DESCRIPTION OF THE TASK - Find how many lines in the data below include the word "iplayer", then write only that number.

SOURCE INFORMATION -
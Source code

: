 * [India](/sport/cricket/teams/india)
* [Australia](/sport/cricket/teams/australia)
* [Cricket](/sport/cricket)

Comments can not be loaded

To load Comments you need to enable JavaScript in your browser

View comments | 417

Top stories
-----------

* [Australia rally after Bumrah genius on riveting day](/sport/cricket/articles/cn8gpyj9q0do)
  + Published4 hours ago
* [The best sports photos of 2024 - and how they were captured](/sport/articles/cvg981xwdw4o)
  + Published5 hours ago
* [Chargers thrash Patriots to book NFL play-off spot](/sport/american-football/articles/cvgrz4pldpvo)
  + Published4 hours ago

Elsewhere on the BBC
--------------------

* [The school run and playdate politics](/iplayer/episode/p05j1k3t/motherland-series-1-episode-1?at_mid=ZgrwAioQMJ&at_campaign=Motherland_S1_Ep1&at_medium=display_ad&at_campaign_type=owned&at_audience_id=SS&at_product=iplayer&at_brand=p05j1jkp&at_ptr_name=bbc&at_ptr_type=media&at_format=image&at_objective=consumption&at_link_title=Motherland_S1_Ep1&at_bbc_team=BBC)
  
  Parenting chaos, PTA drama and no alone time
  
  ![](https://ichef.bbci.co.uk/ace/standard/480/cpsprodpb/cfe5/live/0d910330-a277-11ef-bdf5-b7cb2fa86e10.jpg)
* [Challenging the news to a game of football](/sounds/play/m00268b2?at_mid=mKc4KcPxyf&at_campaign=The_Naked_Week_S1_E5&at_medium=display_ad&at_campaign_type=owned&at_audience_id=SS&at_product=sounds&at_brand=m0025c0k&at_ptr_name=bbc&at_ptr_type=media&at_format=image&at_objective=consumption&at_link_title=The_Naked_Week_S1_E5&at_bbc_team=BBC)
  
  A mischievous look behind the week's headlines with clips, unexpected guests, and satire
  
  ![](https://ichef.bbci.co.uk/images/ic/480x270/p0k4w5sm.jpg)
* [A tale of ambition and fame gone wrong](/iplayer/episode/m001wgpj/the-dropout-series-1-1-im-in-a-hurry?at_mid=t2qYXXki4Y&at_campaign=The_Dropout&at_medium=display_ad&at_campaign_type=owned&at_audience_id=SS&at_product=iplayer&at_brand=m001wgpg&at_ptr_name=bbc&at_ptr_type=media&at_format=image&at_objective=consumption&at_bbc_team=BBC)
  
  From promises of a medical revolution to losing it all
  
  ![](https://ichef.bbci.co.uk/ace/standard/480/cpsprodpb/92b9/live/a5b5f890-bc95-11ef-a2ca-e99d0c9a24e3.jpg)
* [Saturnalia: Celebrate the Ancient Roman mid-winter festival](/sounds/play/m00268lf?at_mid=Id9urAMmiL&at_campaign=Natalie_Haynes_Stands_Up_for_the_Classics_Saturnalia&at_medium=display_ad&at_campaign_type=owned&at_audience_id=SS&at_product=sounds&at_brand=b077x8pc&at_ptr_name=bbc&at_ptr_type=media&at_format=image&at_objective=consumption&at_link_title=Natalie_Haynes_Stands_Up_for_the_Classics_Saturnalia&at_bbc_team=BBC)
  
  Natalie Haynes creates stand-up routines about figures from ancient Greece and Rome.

PROBLEM SOLUTION - 2